Capítulo IV

ENTRÓ apurada en Macys. Tenía la sensación de que todo su guardarropa era inadecuado.

Paseó por varios pisos hasta que encontró la falda azul y la camisa blanca con un festón en el cuello. De todos sus abrigos, el único que la conformaba para la ocasión era largo, de líneas rectas. Se moriría de frío con él, pensó. Finalmente, en la sección ofertas, encontró un perchero con capas de lana: todas del mismo largo y de color marfil.

Se miró en el espejo del probador y contuvo la risa: sobre su tapado negro, la capa clara parecía una sobrepelliz. “Ser rabina no es ser monja”, le había explicado a Lena, en el Met. Si la viera vestida así opinaría que ser rabina es vestirse de cura.

De la cafetería próxima al shopping salía un seductor aroma a café en grano. En lo alto, cerca del mostrador, había un televisor encendido: uno de los tantos predicadores diarios hablaba del Apocalipsis.
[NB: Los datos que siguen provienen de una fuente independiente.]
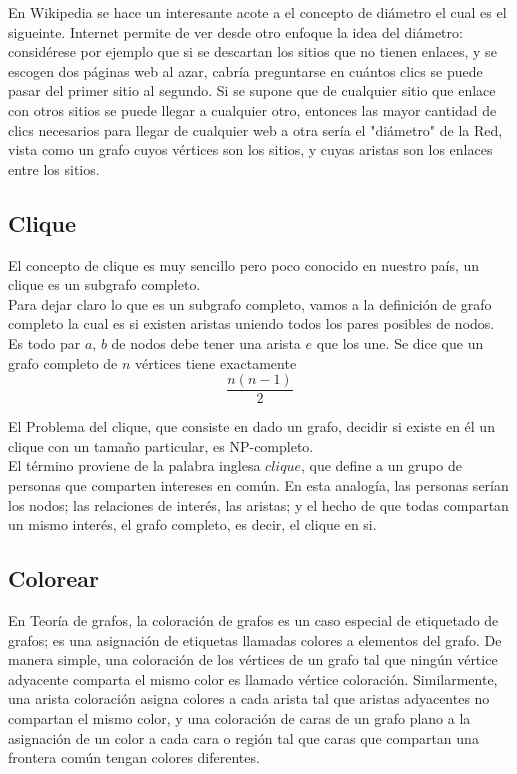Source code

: \documentclass[10pt,a4paper]{article}
\begin{document}
 En Wikipedia se hace un interesante acote a el concepto de diámetro el cual es el sigueinte. Internet permite de ver desde otro enfoque la idea del diámetro: considérese por ejemplo que si se descartan los sitios que no tienen enlaces, y se escogen dos páginas web al azar, cabría preguntarse en cuántos clics se puede pasar del primer sitio al segundo. Si se supone que de cualquier sitio que enlace con otros sitios se puede llegar a cualquier otro, entonces las mayor cantidad de clics necesarios para llegar de cualquier web a otra sería el "diámetro" de la Red, vista como un grafo cuyos vértices son los sitios, y cuyas aristas son los enlaces entre los sitios.\\ 
\subsection{Clique}
El concepto de clique es muy sencillo pero poco conocido en nuestro país, un clique es un subgrafo completo.\\
Para dejar claro lo que es un subgrafo completo, vamos a la definición de grafo completo la cual es si existen aristas uniendo todos los pares posibles de nodos. Es todo par $a$, $b$ de nodos debe tener una arista $e$ que los une.
Se dice que un grafo completo de $n$ vértices tiene exactamente 
\begin{equation}
\frac{n(n-1)}{2}
\end{equation}
	
	El Problema del clique, que consiste en dado un grafo, decidir si existe en él un clique con un tamaño particular, es NP-completo.\cite{Clique}\\
	
	
	El término proviene de la palabra inglesa $clique$, que define a un grupo de personas que comparten intereses en común. En esta analogía, las personas serían los nodos; las relaciones de interés, las aristas; y el hecho de que todas compartan un mismo interés, el grafo completo, es decir, el clique en si.
\subsection{Colorear}
	En Teoría de grafos, la coloración de grafos es un caso especial de etiquetado de grafos; es una asignación de etiquetas llamadas colores a elementos del grafo. De manera simple, una coloración de los vértices de un grafo tal que ningún vértice adyacente comparta el mismo color es llamado vértice coloración. Similarmente, una arista coloración asigna colores a cada arista tal que aristas adyacentes no compartan el mismo color, y una coloración de caras de un grafo plano a la asignación de un color a cada cara o región tal que caras que compartan una frontera común tengan colores diferentes.\cite{Coloracion}\\
\end{document}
En esta ciudad, se dijo Esther, hay metodistas, baptistas, cientistas, presbiterianos, cuáqueros, adventistas, pentecostales, menonitas, budistas, ortodoxos rusos, ortodoxos griegos, musulmanes..., y cada uno de ellos cree tener la verdad. Pero la piedra en el zapato somos los judíos. Y recordó cuando Mark Twain, refiriéndose a los babilonios, los egipcios, los persas, dijo: “Todas las cosas son mortales, menos el judío; todas las otras fuerzas pasan, pero él permanece. ¿Cuál es el secreto de su inmortalidad?”

Después del último sorbo de capuchino, miró el reloj: todavía faltaban dos horas para su encuentro con rabí Stephen Mayer. Mejor caminar. En el corazón de Times Square disfrutó del desaliño de sus calles, de las marquesinas, de la ansiedad de los turistas ante las boleterías, de los vendedores ambulantes y del vaho que subía de sus alcantarillas. A veces pensaba que en el subsuelo de esa trajinada zona vivía una gran bestia, el Behemot, y que su aliento ascendía, contagiando desmesura a los transeúntes. Un grupo de jovencitas, con minifaldas sobre gruesas medias de lana, hablaban a los gritos, se daban empujones, reían... Repentinamente Esther se sintió vieja y tarareó por lo bajo: “Sweet sixteen”. Ya habían pasado para ella los dulces dieciséis.

Vio el edificio del Chase Manhattan Bank y entró a pedir cambio: cuatro de diez, uno de cinco y el resto en monedas. Llamaría a Viv. Cuando su hermana se casó con ese canadiense optimista y conversador, Esther tuvo ganas de irse con ellos a Montreal. Pero pensó en sus estudios, en sus padres, en los amigos...

Viv sonaba feliz. Había confirmado su embarazo.

—Esta vez será varón, Esther, tengo el presentimiento. Nacerá en Nueva York, así me ayudan con Beth, que ya huele la llegada del bebé y se porta horrible.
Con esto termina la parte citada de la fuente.